To było ostre spięcie PiS -PO. Podczas czwartkowych obrad Komisji Finansów Publicznych doszło do niecodziennej wymiany zdań miedzy jej przewodniczącym posłem PiS Andrzejem Szlachtą, a posłanka PO Izabelą Leszczyną. Były słowa o „mentorskim tonie”, skończyło się na oskarżeniach o seksizm.
Andrzej Szlachta z PiS zwrócił w pewnej chwili się do byłej wiceminister finansów Izabeli Leszczyny, posłanki klubu PO-KO.
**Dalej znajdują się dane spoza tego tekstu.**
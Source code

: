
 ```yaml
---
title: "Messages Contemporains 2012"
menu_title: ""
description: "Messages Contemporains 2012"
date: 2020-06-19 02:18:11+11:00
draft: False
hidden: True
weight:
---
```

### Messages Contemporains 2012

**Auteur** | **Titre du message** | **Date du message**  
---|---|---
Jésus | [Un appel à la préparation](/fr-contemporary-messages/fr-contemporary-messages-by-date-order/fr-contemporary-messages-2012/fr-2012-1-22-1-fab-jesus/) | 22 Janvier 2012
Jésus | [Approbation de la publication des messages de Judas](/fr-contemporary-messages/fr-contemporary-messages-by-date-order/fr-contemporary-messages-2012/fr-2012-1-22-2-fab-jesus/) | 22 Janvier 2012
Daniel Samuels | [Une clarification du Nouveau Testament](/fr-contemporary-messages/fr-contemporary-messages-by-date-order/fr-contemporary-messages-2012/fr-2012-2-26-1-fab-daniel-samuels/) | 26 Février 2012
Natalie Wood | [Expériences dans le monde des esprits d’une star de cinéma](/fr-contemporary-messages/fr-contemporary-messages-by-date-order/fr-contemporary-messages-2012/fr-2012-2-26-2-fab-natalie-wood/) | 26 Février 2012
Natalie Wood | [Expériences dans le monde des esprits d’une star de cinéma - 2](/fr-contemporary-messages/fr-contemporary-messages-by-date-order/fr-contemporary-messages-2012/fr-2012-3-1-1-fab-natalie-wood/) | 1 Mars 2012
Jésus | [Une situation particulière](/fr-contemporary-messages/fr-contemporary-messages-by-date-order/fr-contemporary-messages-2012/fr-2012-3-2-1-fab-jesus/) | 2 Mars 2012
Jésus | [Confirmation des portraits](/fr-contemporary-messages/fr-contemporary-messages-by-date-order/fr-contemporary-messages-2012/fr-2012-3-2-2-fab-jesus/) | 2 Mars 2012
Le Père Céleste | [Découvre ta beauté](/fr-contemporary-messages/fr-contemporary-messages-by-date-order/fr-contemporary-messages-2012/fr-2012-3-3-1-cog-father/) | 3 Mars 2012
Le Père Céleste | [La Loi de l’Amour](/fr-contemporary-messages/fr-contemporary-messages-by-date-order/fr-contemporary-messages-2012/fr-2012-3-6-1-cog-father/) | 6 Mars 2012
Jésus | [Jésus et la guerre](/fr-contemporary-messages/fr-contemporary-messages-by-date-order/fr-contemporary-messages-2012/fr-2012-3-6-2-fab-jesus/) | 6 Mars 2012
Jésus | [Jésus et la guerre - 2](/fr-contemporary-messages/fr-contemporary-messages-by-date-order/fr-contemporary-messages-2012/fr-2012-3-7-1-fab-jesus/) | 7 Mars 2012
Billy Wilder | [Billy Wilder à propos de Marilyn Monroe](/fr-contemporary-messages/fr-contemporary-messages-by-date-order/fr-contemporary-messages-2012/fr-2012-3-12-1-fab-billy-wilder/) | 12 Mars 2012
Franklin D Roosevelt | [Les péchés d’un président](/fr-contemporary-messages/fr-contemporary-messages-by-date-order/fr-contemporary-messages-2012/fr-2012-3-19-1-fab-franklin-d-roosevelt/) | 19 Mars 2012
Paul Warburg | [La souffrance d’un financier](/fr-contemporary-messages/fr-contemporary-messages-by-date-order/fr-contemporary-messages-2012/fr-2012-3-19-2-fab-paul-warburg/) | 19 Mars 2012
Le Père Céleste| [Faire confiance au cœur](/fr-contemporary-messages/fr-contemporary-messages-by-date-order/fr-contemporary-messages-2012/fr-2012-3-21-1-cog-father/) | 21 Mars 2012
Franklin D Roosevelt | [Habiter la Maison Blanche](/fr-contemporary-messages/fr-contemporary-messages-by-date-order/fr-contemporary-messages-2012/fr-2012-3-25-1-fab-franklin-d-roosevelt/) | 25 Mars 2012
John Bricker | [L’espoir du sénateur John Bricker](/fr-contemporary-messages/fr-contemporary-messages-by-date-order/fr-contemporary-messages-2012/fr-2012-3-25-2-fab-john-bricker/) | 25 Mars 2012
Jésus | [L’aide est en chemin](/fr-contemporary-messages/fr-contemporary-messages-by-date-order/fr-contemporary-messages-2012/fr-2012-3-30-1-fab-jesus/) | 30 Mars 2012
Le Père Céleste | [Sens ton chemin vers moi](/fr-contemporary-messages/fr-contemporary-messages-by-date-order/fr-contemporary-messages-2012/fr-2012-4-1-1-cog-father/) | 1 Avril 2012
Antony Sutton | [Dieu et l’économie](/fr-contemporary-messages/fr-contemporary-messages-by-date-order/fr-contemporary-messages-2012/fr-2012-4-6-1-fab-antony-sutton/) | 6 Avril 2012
Bardzo proszę, żeby pani przewodnicząca Izabela Leszczyna takiego mentorskiego tonu nie stosowała, bo nawet to nie jest stosowne jako kobiecie
—mówił Szlachta.
Oburzona posłanka PO natychmiast ostro się odcięła:
Panie pośle, ja jestem posłem. Ja dla pana nie jestem żadną kobietą. Jestem posłem na sejm RP tak samo jak pan…
Całą sytuacje posłanka opisała i pokazała na Twitterze.
A dzisiaj w sejmie dowiedziałam się od Przewodniczącego Komisji Finansów Publicznych z PiS, że kobiety nie powinny wypowiadać się w „takim mentorskim tonie”
Poseł Szlachta w rozmowie z TVN24 wyjaśniał później:
Mentorski styl nie jest stosowny kobiecie, która kojarzy się (…) z ułożeniem, elegancją i dostojnością.
Izabela Leszczyna oskarżyła go o seksizm.
Nie oczekuję żadnych przeprosin, natomiast żądam od wszystkich posłów Prawa i Sprawiedliwości i od wszystkich ludzi w ogóle, że będą szanować równość kobiety i mężczyzny, i nie będą wygadywać takich bredni.